Stored data entries:
---

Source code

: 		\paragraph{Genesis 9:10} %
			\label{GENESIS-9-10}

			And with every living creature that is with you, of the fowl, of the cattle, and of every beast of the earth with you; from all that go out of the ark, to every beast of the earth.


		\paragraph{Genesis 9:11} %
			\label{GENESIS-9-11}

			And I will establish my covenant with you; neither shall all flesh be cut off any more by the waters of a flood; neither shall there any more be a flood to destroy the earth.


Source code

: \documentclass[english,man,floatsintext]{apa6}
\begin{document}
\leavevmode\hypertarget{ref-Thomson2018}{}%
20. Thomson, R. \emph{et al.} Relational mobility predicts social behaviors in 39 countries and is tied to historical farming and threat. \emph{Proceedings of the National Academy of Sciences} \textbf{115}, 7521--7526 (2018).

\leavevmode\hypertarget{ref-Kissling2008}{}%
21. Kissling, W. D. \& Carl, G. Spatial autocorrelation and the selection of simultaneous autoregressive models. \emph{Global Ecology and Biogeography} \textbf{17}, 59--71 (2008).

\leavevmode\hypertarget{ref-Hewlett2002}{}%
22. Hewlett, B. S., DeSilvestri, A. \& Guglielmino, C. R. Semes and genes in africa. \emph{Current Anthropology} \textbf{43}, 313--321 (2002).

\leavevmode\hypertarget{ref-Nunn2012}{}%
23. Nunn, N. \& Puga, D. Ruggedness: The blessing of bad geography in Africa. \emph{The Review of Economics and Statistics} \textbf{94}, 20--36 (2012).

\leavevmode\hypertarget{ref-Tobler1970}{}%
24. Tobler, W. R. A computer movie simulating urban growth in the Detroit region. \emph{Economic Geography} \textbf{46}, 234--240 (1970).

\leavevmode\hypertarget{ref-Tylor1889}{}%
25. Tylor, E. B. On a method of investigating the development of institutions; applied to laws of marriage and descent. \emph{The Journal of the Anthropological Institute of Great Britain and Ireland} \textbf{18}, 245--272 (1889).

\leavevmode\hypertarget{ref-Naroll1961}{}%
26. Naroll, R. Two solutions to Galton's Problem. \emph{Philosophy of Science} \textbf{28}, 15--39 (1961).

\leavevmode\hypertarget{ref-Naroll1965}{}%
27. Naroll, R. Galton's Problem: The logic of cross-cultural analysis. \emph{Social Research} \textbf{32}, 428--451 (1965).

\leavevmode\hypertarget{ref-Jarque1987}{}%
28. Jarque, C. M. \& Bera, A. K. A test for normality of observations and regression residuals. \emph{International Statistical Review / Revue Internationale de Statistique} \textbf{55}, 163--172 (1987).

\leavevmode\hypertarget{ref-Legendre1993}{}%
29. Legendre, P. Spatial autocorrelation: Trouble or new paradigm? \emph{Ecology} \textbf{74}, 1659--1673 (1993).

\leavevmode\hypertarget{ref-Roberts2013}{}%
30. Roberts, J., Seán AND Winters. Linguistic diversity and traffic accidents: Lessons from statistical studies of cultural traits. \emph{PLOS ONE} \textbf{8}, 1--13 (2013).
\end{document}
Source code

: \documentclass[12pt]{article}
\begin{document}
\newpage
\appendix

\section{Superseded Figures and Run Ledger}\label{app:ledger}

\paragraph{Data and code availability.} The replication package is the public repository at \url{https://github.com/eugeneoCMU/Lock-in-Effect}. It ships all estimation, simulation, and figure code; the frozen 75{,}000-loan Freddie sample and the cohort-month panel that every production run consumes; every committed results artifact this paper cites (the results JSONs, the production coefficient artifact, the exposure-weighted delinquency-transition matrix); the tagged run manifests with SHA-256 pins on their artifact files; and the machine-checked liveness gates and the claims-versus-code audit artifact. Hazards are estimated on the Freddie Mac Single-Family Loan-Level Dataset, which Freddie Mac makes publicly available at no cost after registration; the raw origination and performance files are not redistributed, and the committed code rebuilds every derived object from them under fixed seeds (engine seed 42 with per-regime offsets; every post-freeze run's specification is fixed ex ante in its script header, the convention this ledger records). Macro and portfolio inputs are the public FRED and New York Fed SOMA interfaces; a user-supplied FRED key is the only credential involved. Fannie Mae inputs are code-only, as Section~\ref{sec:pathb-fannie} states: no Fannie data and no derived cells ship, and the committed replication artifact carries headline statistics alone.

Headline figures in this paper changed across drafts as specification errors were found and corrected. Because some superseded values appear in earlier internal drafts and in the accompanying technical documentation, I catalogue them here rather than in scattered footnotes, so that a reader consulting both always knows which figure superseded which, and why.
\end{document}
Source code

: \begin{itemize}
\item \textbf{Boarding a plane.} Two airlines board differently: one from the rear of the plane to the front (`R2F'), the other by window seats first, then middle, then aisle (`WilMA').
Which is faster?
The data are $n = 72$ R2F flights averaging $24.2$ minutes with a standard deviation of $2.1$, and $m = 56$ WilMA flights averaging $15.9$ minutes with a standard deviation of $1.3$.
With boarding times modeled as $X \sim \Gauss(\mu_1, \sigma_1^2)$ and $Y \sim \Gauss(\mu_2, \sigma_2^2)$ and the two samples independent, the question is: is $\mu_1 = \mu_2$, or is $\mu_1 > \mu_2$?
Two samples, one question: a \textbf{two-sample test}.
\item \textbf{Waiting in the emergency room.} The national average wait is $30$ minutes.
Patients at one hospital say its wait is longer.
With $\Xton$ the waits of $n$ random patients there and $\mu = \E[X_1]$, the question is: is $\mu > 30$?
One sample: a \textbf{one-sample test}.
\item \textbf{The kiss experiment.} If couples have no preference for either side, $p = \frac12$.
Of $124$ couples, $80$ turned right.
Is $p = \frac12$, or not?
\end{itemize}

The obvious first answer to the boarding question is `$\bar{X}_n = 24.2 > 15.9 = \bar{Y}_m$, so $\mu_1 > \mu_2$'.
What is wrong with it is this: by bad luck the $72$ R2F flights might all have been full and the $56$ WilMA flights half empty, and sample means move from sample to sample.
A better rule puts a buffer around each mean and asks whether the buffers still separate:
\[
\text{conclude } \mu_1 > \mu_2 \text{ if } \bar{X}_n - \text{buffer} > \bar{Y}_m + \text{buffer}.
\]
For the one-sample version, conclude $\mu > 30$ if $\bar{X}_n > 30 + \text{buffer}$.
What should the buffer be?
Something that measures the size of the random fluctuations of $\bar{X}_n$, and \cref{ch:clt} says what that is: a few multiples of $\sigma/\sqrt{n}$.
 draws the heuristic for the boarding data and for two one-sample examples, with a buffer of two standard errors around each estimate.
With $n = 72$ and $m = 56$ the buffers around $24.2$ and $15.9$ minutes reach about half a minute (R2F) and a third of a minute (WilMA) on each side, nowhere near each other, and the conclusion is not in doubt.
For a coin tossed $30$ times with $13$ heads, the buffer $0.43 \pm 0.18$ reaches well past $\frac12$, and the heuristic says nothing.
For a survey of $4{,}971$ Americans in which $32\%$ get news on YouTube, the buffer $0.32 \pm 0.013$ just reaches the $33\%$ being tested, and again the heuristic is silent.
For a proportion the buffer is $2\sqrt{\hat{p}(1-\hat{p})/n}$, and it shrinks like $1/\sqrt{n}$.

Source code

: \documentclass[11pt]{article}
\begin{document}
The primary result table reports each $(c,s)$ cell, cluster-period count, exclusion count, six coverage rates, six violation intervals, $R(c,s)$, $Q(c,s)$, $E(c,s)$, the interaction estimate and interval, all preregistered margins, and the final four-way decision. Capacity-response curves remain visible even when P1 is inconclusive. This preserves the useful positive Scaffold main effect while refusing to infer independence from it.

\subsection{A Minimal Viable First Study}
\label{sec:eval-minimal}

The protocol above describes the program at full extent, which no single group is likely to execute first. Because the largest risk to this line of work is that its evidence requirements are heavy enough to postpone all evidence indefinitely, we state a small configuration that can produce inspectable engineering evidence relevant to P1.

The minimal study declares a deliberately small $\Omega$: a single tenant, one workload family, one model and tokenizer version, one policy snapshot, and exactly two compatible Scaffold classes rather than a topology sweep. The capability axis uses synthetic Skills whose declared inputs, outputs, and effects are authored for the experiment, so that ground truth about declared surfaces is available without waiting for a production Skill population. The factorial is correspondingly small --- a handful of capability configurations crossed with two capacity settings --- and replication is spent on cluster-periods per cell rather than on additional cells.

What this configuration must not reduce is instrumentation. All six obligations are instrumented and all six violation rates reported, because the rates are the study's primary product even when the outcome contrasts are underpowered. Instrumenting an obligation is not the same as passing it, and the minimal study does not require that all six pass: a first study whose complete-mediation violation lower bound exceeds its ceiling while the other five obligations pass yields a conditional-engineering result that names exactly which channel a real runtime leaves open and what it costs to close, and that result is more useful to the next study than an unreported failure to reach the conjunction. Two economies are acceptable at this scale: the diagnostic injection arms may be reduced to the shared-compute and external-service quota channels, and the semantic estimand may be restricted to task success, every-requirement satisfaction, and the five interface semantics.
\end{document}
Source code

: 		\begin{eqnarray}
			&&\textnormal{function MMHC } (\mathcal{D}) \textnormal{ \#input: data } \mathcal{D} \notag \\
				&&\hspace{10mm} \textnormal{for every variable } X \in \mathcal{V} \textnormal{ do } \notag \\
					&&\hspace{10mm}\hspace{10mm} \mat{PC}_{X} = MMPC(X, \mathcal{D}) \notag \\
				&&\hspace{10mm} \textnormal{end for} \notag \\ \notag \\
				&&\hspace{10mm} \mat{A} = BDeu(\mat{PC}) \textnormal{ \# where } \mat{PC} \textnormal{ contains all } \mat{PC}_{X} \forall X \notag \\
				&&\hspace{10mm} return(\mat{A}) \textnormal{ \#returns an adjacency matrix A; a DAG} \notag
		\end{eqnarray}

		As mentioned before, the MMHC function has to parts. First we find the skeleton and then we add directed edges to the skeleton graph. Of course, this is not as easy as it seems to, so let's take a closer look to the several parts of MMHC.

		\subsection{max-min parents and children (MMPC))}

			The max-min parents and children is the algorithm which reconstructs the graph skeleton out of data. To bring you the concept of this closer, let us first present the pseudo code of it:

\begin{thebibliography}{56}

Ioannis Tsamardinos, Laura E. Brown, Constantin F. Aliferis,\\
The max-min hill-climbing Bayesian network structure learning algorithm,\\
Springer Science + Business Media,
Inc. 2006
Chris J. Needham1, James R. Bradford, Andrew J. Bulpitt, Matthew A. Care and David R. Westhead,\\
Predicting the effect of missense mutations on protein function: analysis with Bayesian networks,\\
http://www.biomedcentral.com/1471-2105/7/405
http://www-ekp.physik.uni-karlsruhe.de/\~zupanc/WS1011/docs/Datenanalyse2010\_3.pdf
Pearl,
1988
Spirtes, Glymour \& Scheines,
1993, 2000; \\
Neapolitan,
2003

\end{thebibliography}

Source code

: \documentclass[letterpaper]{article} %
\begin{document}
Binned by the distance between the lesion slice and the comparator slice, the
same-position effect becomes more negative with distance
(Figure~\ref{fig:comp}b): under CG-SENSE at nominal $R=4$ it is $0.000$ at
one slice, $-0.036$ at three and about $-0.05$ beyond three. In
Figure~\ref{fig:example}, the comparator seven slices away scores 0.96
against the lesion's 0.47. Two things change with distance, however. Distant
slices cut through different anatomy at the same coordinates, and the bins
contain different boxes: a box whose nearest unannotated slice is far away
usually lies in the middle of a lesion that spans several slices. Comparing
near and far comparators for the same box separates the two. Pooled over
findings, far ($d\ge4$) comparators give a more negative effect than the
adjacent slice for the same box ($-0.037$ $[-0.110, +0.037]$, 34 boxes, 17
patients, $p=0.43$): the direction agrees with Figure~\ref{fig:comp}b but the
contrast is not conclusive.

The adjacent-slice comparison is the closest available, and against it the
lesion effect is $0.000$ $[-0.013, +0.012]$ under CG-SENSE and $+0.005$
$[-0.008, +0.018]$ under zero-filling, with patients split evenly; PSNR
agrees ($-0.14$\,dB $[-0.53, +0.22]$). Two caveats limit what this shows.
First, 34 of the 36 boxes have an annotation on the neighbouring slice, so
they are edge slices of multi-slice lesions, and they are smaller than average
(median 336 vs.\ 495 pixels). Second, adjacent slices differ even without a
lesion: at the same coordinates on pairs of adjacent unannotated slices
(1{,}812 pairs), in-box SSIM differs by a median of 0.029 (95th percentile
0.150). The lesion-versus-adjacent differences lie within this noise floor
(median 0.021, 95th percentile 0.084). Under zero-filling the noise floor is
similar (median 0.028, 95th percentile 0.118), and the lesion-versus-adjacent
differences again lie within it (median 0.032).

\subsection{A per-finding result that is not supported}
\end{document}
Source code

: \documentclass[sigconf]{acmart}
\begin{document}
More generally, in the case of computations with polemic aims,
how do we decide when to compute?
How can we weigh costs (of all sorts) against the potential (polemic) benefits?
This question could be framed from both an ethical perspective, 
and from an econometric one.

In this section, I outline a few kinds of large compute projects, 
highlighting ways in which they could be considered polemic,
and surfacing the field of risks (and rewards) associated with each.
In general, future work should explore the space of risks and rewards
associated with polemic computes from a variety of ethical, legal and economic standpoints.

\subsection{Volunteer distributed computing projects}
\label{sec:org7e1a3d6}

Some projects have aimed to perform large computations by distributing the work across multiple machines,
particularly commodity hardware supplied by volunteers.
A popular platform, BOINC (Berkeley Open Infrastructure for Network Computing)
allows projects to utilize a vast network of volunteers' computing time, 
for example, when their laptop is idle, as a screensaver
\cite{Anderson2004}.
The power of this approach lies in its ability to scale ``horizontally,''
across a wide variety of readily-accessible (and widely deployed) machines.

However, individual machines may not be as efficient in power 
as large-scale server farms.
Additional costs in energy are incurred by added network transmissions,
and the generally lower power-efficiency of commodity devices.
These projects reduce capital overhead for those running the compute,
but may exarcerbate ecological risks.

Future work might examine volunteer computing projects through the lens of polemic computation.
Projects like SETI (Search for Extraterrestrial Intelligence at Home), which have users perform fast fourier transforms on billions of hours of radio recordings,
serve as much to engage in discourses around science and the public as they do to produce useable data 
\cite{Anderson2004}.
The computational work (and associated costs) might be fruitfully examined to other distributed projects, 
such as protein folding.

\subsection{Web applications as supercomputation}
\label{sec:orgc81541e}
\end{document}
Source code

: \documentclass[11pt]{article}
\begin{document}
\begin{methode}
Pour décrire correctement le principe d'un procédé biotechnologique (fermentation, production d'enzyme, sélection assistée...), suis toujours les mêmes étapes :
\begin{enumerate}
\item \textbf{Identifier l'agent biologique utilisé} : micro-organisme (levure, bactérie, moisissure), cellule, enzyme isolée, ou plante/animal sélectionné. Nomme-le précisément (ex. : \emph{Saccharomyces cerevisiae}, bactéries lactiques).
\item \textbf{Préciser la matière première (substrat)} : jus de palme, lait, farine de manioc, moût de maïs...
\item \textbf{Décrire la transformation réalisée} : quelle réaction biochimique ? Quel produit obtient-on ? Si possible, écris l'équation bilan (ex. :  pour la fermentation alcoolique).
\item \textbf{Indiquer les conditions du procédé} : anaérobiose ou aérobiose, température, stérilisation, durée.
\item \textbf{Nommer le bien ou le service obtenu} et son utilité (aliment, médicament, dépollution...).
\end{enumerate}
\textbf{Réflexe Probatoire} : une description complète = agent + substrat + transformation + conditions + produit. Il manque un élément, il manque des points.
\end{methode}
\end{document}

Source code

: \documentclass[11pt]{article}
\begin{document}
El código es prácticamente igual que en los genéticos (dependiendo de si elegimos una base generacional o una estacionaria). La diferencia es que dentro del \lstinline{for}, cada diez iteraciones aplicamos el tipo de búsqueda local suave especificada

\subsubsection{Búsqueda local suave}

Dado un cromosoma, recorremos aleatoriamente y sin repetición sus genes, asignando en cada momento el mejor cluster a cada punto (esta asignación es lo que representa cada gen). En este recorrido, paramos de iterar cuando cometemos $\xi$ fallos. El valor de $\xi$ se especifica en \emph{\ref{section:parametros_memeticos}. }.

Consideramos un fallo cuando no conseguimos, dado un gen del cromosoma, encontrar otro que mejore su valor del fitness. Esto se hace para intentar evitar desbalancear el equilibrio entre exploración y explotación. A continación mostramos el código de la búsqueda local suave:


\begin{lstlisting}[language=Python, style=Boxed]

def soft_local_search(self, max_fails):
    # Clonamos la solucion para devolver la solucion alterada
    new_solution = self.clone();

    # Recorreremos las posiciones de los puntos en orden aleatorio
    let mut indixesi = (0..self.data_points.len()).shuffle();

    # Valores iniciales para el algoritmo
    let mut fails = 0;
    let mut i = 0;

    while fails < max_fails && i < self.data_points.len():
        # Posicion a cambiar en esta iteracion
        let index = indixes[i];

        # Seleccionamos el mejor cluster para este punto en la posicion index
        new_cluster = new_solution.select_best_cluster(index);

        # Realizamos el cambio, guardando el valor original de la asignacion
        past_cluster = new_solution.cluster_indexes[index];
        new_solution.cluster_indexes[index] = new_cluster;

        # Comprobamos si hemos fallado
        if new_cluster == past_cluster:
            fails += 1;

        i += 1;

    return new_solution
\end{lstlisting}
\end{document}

---

To do: From the line that has "contrast is not conclusive." through the line that has "and from an econometric one.", copy every line exactly as it appears above, and leave out all others.

Task answer:
contrast is not conclusive.

The adjacent-slice comparison is the closest available, and against it the
lesion effect is $0.000$ $[-0.013, +0.012]$ under CG-SENSE and $+0.005$
$[-0.008, +0.018]$ under zero-filling, with patients split evenly; PSNR
agrees ($-0.14$\,dB $[-0.53, +0.22]$). Two caveats limit what this shows.
First, 34 of the 36 boxes have an annotation on the neighbouring slice, so
they are edge slices of multi-slice lesions, and they are smaller than average
(median 336 vs.\ 495 pixels). Second, adjacent slices differ even without a
lesion: at the same coordinates on pairs of adjacent unannotated slices
(1{,}812 pairs), in-box SSIM differs by a median of 0.029 (95th percentile
0.150). The lesion-versus-adjacent differences lie within this noise floor
(median 0.021, 95th percentile 0.084). Under zero-filling the noise floor is
similar (median 0.028, 95th percentile 0.118), and the lesion-versus-adjacent
differences again lie within it (median 0.032).

\subsection{A per-finding result that is not supported}
\end{document}
Source code

: \documentclass[sigconf]{acmart}
\begin{document}
More generally, in the case of computations with polemic aims,
how do we decide when to compute?
How can we weigh costs (of all sorts) against the potential (polemic) benefits?
This question could be framed from both an ethical perspective, 
and from an econometric one.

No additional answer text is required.